Helicobacter pylori chronically infects over 50% of people worldwide, causes gastritis and sometimes gastric or duodenal ulceration, and increases the risk of gastric cancer [1, 2]. Infection also contributes to other maladies such as malnutrition among the very poor, iron deficiency anemia, and susceptibility to other food and water borne pathogens, especially in developing countries, including The Gambia [3, 4]. The prevalence of H. pylori infection is particularly high in developing countries including The Gambia [57]. H. pylori, because it is a fastidious micro-aerobic bacterium, it is technically difficult to grow and maintain for molecular biologic research in poorly resourced laboratories in Africa. These challenges coupled with the uniqueness of genotypes of African strains and special features of human physiology and environment in this continent limit our understanding of the spectrum of H. pylori-associated diseases and how this is affected by bacterial genotype in Africa [8, 9]. So extensive efforts have been made to determine an optimum method for PCR-based genotyping of H. pylori[1013]. To more effectively investigate the influence of H. pylori genotype on associated diseases in a West African setting, this study sought to determine an optimum method for PCR-based genotyping of H. pylori in The Gambia, West Africa.

Results

A total of 169 biopsy samples from adult subjects, and 21 from infants were investigated for H. pylori infections by both culture and PCR of DNA obtained directly from biopsies. 89/169 (52.6%) adults seemed to be culture positive. Pure H. pylori cultures were obtained from only 63 of them, but not the other 26, primarily because of overgrowth by contaminants despite inclusion of multiple antibiotics in the culture medium or bacterial cells failing to survive further subculture.
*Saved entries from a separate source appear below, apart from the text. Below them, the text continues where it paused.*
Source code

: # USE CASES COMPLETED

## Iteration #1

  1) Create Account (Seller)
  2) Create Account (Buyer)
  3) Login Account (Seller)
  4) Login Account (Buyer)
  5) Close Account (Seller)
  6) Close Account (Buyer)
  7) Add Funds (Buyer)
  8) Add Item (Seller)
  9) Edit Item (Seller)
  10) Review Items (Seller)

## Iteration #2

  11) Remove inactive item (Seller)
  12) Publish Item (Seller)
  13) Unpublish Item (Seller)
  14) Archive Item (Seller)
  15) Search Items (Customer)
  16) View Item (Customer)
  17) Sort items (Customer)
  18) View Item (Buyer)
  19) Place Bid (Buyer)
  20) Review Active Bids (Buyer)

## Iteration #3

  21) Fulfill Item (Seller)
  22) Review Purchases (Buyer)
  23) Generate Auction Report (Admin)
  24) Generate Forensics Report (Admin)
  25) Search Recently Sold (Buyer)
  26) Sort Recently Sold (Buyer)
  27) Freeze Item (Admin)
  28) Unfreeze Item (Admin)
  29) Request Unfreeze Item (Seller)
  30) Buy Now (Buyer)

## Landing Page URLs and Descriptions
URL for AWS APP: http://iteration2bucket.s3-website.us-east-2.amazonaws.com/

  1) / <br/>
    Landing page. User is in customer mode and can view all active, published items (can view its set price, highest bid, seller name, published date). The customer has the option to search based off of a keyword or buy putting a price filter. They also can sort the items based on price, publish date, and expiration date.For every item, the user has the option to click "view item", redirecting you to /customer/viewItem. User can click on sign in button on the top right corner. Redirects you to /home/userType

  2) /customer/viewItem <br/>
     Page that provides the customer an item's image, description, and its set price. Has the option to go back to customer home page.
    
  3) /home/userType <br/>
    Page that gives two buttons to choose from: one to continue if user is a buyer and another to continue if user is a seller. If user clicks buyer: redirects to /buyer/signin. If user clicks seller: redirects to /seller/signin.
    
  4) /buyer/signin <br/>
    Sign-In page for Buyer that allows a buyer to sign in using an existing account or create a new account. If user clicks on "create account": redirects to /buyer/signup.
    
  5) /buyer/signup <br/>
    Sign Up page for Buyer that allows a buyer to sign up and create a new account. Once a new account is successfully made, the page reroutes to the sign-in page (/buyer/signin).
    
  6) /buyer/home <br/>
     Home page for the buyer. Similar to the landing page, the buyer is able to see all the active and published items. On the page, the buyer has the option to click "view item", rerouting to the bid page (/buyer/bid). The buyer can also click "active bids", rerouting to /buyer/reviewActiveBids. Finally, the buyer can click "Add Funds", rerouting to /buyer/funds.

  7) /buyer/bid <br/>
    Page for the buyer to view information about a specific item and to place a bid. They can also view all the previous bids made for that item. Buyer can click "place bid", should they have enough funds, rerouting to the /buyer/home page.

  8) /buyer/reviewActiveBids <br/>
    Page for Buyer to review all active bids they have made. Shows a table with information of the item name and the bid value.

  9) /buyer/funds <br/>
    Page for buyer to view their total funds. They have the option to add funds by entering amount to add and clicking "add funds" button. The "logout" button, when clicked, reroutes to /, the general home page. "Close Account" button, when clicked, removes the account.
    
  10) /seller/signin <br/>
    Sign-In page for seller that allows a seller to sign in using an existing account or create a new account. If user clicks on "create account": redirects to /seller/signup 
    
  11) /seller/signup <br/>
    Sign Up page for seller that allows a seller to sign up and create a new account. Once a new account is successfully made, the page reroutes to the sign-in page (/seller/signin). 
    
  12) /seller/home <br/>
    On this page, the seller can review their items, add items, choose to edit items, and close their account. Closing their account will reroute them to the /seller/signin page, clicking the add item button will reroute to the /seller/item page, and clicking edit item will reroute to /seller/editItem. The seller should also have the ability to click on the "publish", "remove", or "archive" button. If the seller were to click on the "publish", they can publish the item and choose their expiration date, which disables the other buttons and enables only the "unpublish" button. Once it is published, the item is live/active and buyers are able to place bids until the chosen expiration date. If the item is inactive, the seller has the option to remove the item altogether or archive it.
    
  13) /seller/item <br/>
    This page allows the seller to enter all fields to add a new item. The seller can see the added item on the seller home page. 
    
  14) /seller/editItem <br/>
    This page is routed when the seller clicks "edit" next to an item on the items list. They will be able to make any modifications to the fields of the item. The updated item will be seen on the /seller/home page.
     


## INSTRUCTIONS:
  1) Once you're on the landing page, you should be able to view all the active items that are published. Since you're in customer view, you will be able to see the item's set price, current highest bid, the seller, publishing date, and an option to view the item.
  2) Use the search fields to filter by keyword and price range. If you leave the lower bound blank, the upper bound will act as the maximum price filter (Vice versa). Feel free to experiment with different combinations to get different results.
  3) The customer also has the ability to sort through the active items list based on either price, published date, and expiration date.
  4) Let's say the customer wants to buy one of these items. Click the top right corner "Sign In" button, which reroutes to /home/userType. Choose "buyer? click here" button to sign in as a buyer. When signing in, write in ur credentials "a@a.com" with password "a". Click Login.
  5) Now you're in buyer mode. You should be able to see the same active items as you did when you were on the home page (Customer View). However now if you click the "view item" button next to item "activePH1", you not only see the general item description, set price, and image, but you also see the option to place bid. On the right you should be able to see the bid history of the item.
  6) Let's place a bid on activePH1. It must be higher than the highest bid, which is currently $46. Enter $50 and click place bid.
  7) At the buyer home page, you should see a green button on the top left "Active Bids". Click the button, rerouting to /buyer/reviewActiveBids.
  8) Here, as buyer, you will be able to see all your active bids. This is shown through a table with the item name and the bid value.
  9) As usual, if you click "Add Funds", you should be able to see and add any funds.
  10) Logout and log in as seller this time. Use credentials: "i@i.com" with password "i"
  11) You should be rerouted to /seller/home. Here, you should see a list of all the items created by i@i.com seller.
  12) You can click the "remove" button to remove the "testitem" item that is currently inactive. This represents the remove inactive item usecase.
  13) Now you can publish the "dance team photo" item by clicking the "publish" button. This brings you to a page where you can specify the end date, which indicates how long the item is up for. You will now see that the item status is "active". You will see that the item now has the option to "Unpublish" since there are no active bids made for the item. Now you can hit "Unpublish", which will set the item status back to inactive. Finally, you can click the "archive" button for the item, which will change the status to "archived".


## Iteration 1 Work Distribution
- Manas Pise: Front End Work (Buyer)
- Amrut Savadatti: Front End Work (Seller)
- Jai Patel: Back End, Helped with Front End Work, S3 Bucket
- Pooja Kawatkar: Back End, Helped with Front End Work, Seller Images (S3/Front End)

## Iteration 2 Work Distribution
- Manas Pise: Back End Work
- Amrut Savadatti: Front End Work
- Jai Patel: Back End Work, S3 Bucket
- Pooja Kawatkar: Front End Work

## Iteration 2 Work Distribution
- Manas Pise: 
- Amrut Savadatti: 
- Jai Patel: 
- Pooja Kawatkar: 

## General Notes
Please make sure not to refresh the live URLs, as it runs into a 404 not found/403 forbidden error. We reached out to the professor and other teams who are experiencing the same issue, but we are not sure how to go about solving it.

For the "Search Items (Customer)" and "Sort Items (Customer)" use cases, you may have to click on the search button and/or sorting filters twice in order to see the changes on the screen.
Direct PCR from adult biopsies indicated that 164/169 (97%) were positive for Hp16s (table 1). The DNA extracts from the remaining 5 biopsies were H. pylori negative with Hp16s and did not amplify for any of the genes tested, even though they were culture positive. These five samples were tested for PCR inhibitors by spiking them with DNA from a known positive. The spiked samples were also all negative after PCR (data not shown), which implies the presence of a potent inhibitor, possibly a ribonuclease. Virulence gene data were obtained by direct PCR from both biopsies and cultures in 60 cases and these data are used for the comparisons in table 2.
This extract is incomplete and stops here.